All electronic bike trainers have software physics algorithms that establish the loads that the rider experiences. Ideally the physics algorithms create loads that exactly duplicate the loads experienced on the road. That is exactly what happens with CT – and has been from the very beginning. BUT, it does NOT happen with any other bike trainer! Why not? Because no other trainer has physics algorithms software which generate the retarding effect of the inertia (weight) of your body and bike. On the road the rider must exert more force in order to accelerate his body and the bike. On CT the physics algorithm creates that additional force. Other trainers DON’T. That’s why riding a CT feels (and IS) the closest thing there is to riding on the road. Performance improvements achieved on a CompuTrainer transfer directly to the road.
You don’t have to be mathematician or physicist to prove that CompuTrainers create the effect of inertia. Just get on your bike and accelerate it to 20MPH on a level road on a calm day. It will take around 10 seconds depending on your weight and strength. Do the same thing on a CT after entering your body and bike weight and a level grade; the acceleration time will be close to the same 10 seconds. And, as it should, doubling your weight will double the acceleration time, and halving your weight will halve the acceleration time. Repeat this test on ANY other trainer and the acceleration times will be grossly different proving that their physics algorithms are wrong.
There’s another element of rider inertia which the CT firmware creates and other trainers disregard. Each turn of the crank contains periods of acceleration which must be measured and accounted for by the physics algorithm to create the correct load at every point of the pedal stroke. CompuTrainer does this, but other trainers don’t.
CompuTrainer was the first to introduce pedal stroke analysis, which you called SpinScan. What is it and why is it so important?
Chuck: SpinScan analyzes the rider’s pedalling efficiency, which is displayed both graphically and numerically – allowing riders to see any imbalance between their leg power, and efficiency. By using SpinScan the rider can train his neuromuscular system to smooth his pedal stroke to achieve higher pedalling efficiency. This results in higher speeds at the same power output – in other words, improved performance. Practicing improved pedalling technique with SpinScan is an important reason why CompuTrainer users achieve big speed gains.

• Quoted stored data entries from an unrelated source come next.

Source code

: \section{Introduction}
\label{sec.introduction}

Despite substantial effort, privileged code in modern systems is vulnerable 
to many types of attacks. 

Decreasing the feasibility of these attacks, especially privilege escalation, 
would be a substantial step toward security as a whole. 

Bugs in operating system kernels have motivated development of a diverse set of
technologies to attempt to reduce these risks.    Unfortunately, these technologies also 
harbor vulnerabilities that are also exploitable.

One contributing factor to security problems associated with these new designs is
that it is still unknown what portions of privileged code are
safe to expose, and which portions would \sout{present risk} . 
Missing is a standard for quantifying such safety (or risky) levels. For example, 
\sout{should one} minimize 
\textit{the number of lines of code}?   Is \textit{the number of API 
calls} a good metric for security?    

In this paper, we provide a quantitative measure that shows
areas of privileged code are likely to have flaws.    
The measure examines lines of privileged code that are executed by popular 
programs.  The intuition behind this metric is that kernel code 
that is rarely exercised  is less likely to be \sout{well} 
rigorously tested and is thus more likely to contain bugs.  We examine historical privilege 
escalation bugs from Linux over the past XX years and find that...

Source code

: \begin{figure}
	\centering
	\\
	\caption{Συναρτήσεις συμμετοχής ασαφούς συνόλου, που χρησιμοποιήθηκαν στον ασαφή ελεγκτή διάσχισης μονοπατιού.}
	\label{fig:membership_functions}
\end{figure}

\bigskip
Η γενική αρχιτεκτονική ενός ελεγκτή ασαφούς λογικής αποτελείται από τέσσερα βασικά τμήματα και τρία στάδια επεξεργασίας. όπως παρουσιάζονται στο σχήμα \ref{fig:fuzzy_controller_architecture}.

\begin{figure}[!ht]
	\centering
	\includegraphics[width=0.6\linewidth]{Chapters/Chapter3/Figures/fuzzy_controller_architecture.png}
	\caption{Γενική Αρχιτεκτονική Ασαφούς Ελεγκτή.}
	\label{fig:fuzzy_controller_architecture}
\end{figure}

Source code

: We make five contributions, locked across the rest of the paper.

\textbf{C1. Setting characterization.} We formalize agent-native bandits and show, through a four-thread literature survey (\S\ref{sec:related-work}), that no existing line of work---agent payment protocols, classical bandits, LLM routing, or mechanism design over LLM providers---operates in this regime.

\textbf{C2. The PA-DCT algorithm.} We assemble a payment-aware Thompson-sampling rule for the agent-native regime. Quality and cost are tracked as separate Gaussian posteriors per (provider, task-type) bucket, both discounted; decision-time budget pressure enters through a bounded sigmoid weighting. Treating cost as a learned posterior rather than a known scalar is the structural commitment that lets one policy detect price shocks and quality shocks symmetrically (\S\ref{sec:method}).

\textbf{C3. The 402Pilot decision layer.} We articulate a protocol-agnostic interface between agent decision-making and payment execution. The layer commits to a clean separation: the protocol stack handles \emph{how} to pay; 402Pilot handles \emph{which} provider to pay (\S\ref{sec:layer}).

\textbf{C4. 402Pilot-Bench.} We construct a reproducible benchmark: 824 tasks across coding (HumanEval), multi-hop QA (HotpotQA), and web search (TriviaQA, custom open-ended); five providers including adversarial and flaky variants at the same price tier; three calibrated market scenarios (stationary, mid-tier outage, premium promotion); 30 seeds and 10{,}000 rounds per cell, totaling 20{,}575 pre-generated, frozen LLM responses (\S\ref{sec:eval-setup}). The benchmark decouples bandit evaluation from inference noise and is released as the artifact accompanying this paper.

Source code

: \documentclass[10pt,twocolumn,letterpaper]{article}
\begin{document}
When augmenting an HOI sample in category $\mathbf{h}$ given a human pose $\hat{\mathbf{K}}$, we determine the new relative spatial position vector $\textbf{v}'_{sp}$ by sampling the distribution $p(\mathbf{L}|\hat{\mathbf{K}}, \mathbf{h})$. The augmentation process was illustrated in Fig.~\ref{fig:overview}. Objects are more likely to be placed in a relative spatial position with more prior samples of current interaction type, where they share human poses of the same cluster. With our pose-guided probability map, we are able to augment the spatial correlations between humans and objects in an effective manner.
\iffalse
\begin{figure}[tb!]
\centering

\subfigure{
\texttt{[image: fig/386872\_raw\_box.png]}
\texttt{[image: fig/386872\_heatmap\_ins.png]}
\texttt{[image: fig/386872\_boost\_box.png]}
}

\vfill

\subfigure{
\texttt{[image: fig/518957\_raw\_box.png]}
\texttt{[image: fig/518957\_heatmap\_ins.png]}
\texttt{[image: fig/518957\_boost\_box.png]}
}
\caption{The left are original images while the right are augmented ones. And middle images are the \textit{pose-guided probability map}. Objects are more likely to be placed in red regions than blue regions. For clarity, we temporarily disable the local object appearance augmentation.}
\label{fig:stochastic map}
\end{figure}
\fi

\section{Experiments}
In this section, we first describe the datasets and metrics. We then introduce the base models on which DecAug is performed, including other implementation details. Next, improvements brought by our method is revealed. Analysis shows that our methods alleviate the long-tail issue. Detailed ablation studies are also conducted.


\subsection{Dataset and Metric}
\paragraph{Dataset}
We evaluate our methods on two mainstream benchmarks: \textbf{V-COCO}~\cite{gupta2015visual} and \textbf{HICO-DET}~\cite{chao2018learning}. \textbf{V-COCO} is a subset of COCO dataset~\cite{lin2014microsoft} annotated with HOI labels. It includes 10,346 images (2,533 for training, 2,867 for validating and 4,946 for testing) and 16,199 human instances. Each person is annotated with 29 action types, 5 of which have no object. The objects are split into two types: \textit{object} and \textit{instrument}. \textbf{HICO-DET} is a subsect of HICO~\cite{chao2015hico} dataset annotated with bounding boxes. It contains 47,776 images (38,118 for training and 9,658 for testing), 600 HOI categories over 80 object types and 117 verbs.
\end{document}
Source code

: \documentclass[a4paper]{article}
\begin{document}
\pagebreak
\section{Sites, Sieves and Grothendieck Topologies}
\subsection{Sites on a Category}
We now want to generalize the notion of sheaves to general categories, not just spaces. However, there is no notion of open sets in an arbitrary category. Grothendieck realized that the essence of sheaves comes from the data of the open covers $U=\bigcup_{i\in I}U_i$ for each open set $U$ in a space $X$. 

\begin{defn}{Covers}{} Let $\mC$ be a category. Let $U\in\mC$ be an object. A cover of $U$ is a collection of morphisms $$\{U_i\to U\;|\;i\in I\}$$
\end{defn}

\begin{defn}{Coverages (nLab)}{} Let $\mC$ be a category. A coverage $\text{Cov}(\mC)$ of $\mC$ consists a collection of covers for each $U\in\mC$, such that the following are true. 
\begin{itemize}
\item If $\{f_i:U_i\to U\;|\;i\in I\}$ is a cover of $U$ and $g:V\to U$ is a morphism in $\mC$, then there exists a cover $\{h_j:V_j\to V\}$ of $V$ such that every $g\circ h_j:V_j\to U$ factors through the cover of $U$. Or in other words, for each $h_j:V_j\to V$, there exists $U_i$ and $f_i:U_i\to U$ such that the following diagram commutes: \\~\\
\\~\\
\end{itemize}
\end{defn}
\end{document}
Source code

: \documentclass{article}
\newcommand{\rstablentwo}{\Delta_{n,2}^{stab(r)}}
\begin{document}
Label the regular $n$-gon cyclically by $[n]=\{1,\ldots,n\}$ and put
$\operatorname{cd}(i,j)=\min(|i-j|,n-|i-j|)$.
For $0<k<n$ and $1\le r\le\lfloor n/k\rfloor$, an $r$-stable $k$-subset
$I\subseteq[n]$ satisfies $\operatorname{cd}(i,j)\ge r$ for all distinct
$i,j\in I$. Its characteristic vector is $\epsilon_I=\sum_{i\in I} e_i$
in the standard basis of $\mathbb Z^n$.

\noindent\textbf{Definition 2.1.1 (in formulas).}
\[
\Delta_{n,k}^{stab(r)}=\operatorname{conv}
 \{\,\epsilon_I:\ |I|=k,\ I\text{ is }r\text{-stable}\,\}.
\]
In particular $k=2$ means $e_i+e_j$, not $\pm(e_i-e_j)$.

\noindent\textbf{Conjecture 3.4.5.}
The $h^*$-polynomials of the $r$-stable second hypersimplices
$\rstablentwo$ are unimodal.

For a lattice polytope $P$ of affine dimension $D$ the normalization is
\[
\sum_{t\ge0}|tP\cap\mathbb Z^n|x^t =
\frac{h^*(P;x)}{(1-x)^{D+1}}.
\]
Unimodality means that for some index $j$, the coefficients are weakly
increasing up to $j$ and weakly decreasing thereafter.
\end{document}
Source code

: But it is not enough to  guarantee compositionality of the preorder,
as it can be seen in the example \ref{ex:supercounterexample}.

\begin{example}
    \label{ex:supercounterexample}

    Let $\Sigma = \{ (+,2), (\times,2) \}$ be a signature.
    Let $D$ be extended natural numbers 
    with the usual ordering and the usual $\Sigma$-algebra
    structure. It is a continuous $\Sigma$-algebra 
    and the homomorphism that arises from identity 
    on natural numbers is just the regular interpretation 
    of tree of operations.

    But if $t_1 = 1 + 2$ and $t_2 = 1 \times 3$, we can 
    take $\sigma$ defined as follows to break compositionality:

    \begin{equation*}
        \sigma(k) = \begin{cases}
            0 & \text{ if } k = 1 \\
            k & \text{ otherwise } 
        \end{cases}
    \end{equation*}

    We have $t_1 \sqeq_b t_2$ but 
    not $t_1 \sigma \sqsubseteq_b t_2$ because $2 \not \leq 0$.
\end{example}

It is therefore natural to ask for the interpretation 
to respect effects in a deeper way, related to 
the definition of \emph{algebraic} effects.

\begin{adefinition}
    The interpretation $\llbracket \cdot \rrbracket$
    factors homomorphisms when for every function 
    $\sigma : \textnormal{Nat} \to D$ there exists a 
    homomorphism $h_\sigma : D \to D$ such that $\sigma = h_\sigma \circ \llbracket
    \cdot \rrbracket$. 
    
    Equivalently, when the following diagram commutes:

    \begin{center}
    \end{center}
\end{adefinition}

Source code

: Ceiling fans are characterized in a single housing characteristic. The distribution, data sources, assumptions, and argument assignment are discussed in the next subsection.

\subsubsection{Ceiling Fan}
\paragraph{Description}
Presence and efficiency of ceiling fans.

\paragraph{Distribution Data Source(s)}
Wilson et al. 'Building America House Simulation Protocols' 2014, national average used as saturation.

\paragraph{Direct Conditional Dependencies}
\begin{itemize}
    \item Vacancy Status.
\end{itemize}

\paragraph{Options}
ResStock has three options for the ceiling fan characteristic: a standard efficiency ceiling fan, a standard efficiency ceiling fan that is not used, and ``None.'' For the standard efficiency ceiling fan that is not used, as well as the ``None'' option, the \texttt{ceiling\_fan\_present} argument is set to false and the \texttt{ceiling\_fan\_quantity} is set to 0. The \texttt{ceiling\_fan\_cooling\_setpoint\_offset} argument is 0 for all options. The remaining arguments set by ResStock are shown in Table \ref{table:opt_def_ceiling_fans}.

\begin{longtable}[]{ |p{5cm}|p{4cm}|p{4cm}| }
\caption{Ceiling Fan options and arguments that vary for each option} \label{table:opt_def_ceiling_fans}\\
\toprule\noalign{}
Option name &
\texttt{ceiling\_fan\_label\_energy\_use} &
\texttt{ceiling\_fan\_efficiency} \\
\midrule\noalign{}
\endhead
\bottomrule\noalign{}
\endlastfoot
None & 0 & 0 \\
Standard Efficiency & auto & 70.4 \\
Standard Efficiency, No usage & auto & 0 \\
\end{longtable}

How does the CT stand maintain its absolute structural integrity?
Chuck: The CompuTrainer stand is based upon the use of Steel Investment Castings which give it immense strength, unparalled dimensional rigidity and stability, and ample hand clearances to protect against accidental injuries. The ball-bearings are the highest quality aircraft bearings available to maintain minimum friction operation over a long life. Their alignment is guaranteed by using a single metal structure machined to dimensional tolerances of +/- 0.0002 inches.
PEZ: I first rode the Velotron several years ago and it’s one of your most impressive pieces of training gear – that 55lb fly wheel is the largest available for cycling consumers. How does the Velotron fit into the RacerMate product line?
Chuck: The emergence of CompuTrainer led to considerable interest from sport science researchers who need a bicycle ergometer possessing the highest possible levels of accuracy, repeatability, and rangeability. A research ergometer design does not have to meet the size, weight, and portability restrictions that apply to the CompuTrainer, and price is not as important. Free of these restrictions, RacerMate created the new Velotron eddy current brake ergometer which has since set the worldwide performance standard for research bicycle ergometers. Its power range from 5Watts to 2000Watts uniquely covers the entire range of human capability. Repeatability is a matchless +/- 0.2% across the range. Worldwide, more than 600 sports science research studies at universities and sports science facilities have been published based upon Velotron power measurements.
Pez: Do the professional cyclists and triathletes use CompuTrainer?
Chuck: The race results of athletes using CompuTrainer are really unprecedented. During the past 11 years there have been 16 podium sweeps by our pro triathletes in major races (even though a single sweep is an otherwise unheard of occurance). At the recent Ironman 70.3 South American Championship in Brazil our men swept the podium; the women’s champion is also a CompuTrainer veteran.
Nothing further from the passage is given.